WORK INSTRUCTION: Across the data below, state how many lines hold "lighthouse", and reply with nothing but that number.

^^^^^^^^

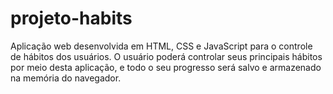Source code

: # projeto-habits
Aplicação web desenvolvida em HTML, CSS e JavaScript para o controle de hábitos dos usuários.
O usuário poderá controlar seus principais hábitos por meio desta aplicação,
e todo o seu progresso será salvo e armazenado na memória do navegador.

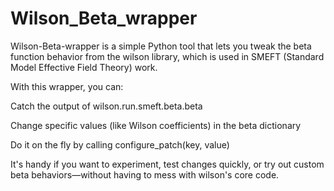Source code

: # Wilson_Beta_wrapper

Wilson-Beta-wrapper is a simple Python tool that lets you tweak the beta function behavior from the wilson library, which is used in SMEFT (Standard Model Effective Field Theory) work.

With this wrapper, you can:

Catch the output of wilson.run.smeft.beta.beta

Change specific values (like Wilson coefficients) in the beta dictionary

Do it on the fly by calling configure_patch(key, value)

It's handy if you want to experiment, test changes quickly, or try out custom beta behaviors—without having to mess with wilson's core code.
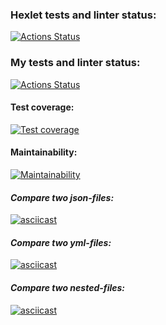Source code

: ### Hexlet tests and linter status:
[![Actions Status](https://github.com/vankrajnova/python-project-50/workflows/hexlet-check/badge.svg)](https://github.com/vankrajnova/python-project-50/actions)

### My tests and linter status:
[![Actions Status](https://github.com/vankrajnova/python-project-50/workflows/python-ci/badge.svg)](https://github.com/vankrajnova/python-project-50/actions)



#### Test coverage:

[![Test coverage](https://api.codeclimate.com/v1/badges/6d225bcb1ee84fab5518/test_coverage)](https://codeclimate.com/github/vankrajnova/python-project-50/test_coverage)



#### Maintainability:

[![Maintainability](https://api.codeclimate.com/v1/badges/6d225bcb1ee84fab5518/maintainability)](https://codeclimate.com/github/vankrajnova/python-project-50/maintainability)


#### *Compare two json-files:*
[![asciicast](https://asciinema.org/a/oIbeayW4kF1Sc1Kwp2Akc13q1.svg)](https://asciinema.org/a/oIbeayW4kF1Sc1Kwp2Akc13q1)


#### *Compare two yml-files:*
[![asciicast](https://asciinema.org/a/M2m77x46KFZFpKaaLCjFNrb2b.svg)](https://asciinema.org/a/M2m77x46KFZFpKaaLCjFNrb2b)


#### *Compare two nested-files:*
[![asciicast](https://asciinema.org/a/MdcIu2Ld39lAq6Dbk0IipPdCA.svg)](https://asciinema.org/a/MdcIu2Ld39lAq6Dbk0IipPdCA)
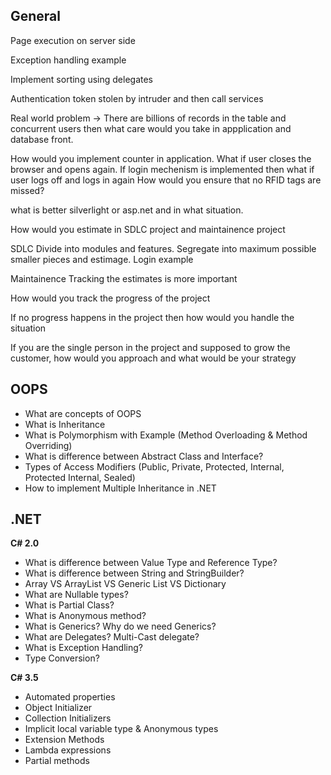 ## General

Page execution on server side

Exception handling example

Implement sorting using delegates

Authentication token stolen by intruder and then call services

Real world problem -> There are billions of records in the table and concurrent users then what care would you take in appplication and database front.

How would you implement counter in application. What if user closes the browser and opens again. If login mechenism is implemented then what if user logs off and logs in again
How would you ensure that no RFID tags are missed?

what is better silverlight or asp.net and in what situation.

How would you estimate in SDLC project and maintainence project

SDLC
	Divide into modules and features. Segregate into maximum possible smaller pieces and estimage. Login example
	
Maintainence
	Tracking the estimates is more important

How would you track the progress of the project

If no progress happens in the project then how would you handle the situation

If you are the single person in the project and supposed to grow the customer, how would you approach and what would be your strategy


## OOPS

* What are concepts of OOPS
* What is Inheritance
* What is Polymorphism with Example (Method Overloading & Method Overriding)
* What is difference between Abstract Class and Interface?
* Types of Access Modifiers (Public, Private, Protected, Internal, Protected Internal, Sealed)
* How to implement Multiple Inheritance in .NET



## .NET

**C# 2.0**

* What is difference between Value Type and Reference Type?
* What is difference between String and StringBuilder?
* Array VS ArrayList VS Generic List VS Dictionary
* What are Nullable types?
* What is Partial Class?
* What is Anonymous method?
* What is Generics? Why do we need Generics?
* What are Delegates? Multi-Cast delegate?
* What is Exception Handling?
* Type Conversion?

**C# 3.5**

* Automated properties
* Object Initializer
* Collection Initializers
* Implicit local variable type & Anonymous types
* Extension Methods
* Lambda expressions
* Partial methods

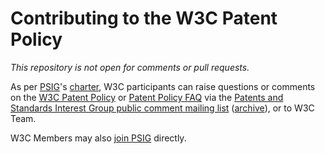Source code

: # Contributing to the W3C Patent Policy

<em>This repository is not open for comments or pull requests.</em>

As per [PSIG](https://www.w3.org/2004/pp/psig/)'s [charter](https://www.w3.org/2004/pp/psig/charter-2021.html),
W3C participants can raise questions or comments
on the [W3C Patent Policy](https://www.w3.org/Consortium/Patent-Policy/) or [Patent Policy FAQ](https://www.w3.org/2020/09/15-pp-faq.html)
via the <a href="mailto:www-patentpolicy-comment@w3.org">Patents and Standards Interest Group public comment mailing list</a> ([archive](http://lists.w3.org/Archives/Public/www-patentpolicy-comment/)),
or to W3C Team.

W3C Members may also [join PSIG](https://www.w3.org/2004/01/pp-impl/42434/join) directly.
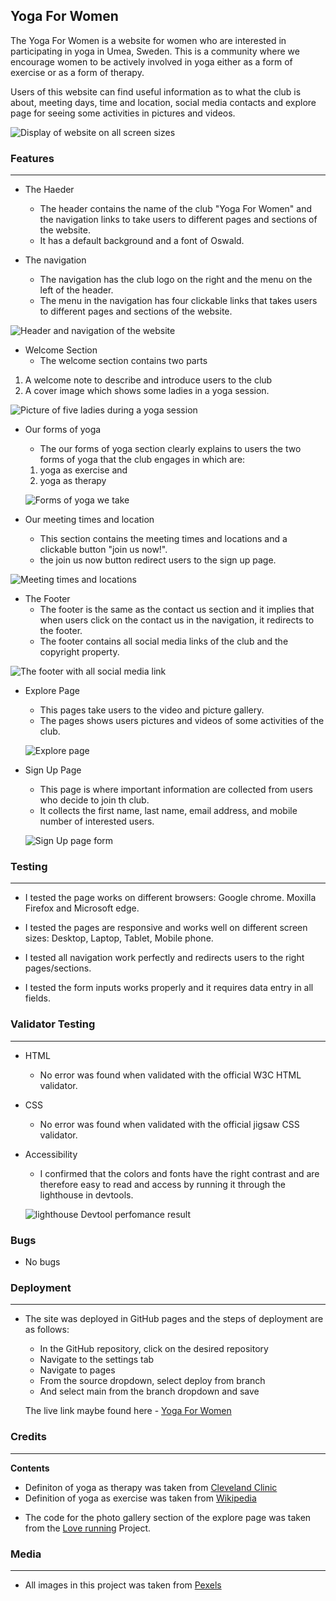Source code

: ## Yoga For Women

The Yoga For Women is a website for women who are interested in participating in yoga in Umea, Sweden. This is a community where we encourage women to be actively involved in yoga either as a form of exercise or as a form of therapy.

Users of this website can find useful information as to what the club is about, meeting days, time and location, social media contacts and explore page for seeing some activities in pictures and videos.

![Display of website on all screen sizes](documentation/all-screen-sizes.PNG)

### Features

---

- The Haeder

  - The header contains the name of the club "Yoga For Women" and the navigation links to take users to different pages and sections of the website.
  - It has a default background and a font of Oswald.

- The navigation
  - The navigation has the club logo on the right and the menu on the left of the header.
  - The menu in the navigation has four clickable links that takes users to different pages and sections of the website.

![Header and navigation of the website](documentation/header.PNG)

- Welcome Section
  - The welcome section contains two parts

1. A welcome note to describe and introduce users to the club
2. A cover image which shows some ladies in a yoga session.

![Picture of five ladies during a yoga session](documentation/welcome.PNG)

- Our forms of yoga

  - The our forms of yoga section clearly explains to users the two forms of yoga that the club engages in which are:

  1. yoga as exercise and
  2. yoga as therapy

  ![Forms of yoga we take](documentation/Forms-of-Yoga.PNG)

- Our meeting times and location
  - This section contains the meeting times and locations and a clickable button "join us now!".
  - the join us now button redirect users to the sign up page.

![Meeting times and locations](documentation/meeting-times.PNG)

- The Footer
  - The footer is the same as the contact us section and it implies that when users click on the contact us in the navigation, it redirects to the footer.
  - The footer contains all social media links of the club and the copyright property.

![The footer with all social media link](documentation/footer_contact-us.PNG)

- Explore Page

  - This pages take users to the video and picture gallery.
  - The pages shows users pictures and videos of some activities of the club.

  ![Explore page](documentation/Explore-page.PNG)

* Sign Up Page

  - This page is where important information are collected from users who decide to join th club.
  - It collects the first name, last name, email address, and mobile number of interested users.

  ![Sign Up page form](documentation/Sign-up-page.PNG)

### Testing

---

- I tested the page works on different browsers: Google chrome. Moxilla Firefox and Microsoft edge.

* I tested the pages are responsive and works well on different screen sizes: Desktop, Laptop, Tablet, Mobile phone.

- I tested all navigation work perfectly and redirects users to the right pages/sections.

* I tested the form inputs works properly and it requires data entry in all fields.

### Validator Testing

---

- HTML
  - No error was found when validated with the official W3C HTML validator.
- CSS
  - No error was found when validated with the official jigsaw CSS validator.
- Accessibility

  - I confirmed that the colors and fonts have the right contrast and are therefore easy to read and access by running it through the lighthouse in devtools.

  ![lighthouse Devtool perfomance result](documentation/lighthouse-Devtools.PNG)

### Bugs

- No bugs

### Deployment

---

- The site was deployed in GitHub pages and the steps of deployment are as follows:

  - In the GitHub repository, click on the desired repository
  - Navigate to the settings tab
  - Navigate to pages
  - From the source dropdown, select deploy from branch
  - And select main from the branch dropdown and save

  The live link maybe found here - [Yoga For Women](https://www.google.com)

### Credits

---

**Contents**

- Definiton of yoga as therapy was taken from [Cleveland Clinic](https://my.clevelandclinic.org/health/treatments/24889-yoga-therapy#:~:text=Yoga%20therapy%20is%20a%20mind,treatment%20by%20a%20healthcare%20provider.)
- Definition of yoga as exercise was taken from [Wikipedia](https://en.wikipedia.org/wiki/Yoga_as_exercise)

* The code for the photo gallery section of the explore page was taken from the [Love running](https://oladipin-love-running-8hrz8ibhhv.us2.codeanyapp.com/#/workspaces/Love-running) Project.

### Media

---

- All images in this project was taken from [Pexels](https://pexels.com)
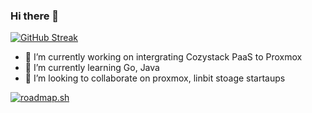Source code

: ### Hi there 👋

[![GitHub Streak](https://streak-stats.demolab.com/?user=themoriarti)](https://git.io/streak-stats)

- 🔭 I’m currently working on intergrating Cozystack PaaS to Proxmox
- 🌱 I’m currently learning Go, Java
- 👯 I’m looking to collaborate on proxmox, linbit stoage startaups

[![roadmap.sh](https://roadmap.sh/card/tall/663a5ef0744b04c7edd2b5a1?variant=dark)](https://roadmap.sh) 
<!--
**themoriarti/themoriarti** is a ✨ _special_ ✨ repository because its `README.md` (this file) appears on your GitHub profile.

Here are some ideas to get you started:

- 🔭 I’m currently working on ...
- 🌱 I’m currently learning ...
- 👯 I’m looking to collaborate on ...
- 🤔 I’m looking for help with ...
- 💬 Ask me about ...
- 📫 How to reach me: ...
- 😄 Pronouns: ...
- ⚡ Fun fact: ...
-->
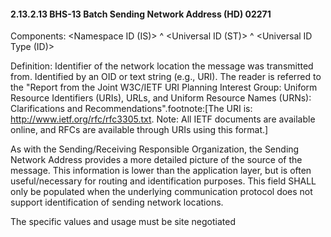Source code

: #### 2.13.2.13 BHS-13 Batch Sending Network Address (HD) 02271

Components: &lt;Namespace ID (IS)> ^ &lt;Universal ID (ST)> ^ &lt;Universal ID Type (ID)>

Definition: Identifier of the network location the message was transmitted from. Identified by an OID or text string (e.g., URI). The reader is referred to the "Report from the Joint W3C/IETF URI Planning Interest Group: Uniform Resource Identifiers (URIs), URLs, and Uniform Resource Names (URNs): Clarifications and Recommendations".footnote:[The URI is: http://www.ietf.org/rfc/rfc3305.txt. Note: All IETF documents are available online, and RFCs are available through URIs using this format.]

As with the Sending/Receiving Responsible Organization, the Sending Network Address provides a more detailed picture of the source of the message. This information is lower than the application layer, but is often useful/necessary for routing and identification purposes. This field SHALL only be populated when the underlying communication protocol does not support identification of sending network locations.

The specific values and usage must be site negotiated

^^^^^^^^

ANSWER: 2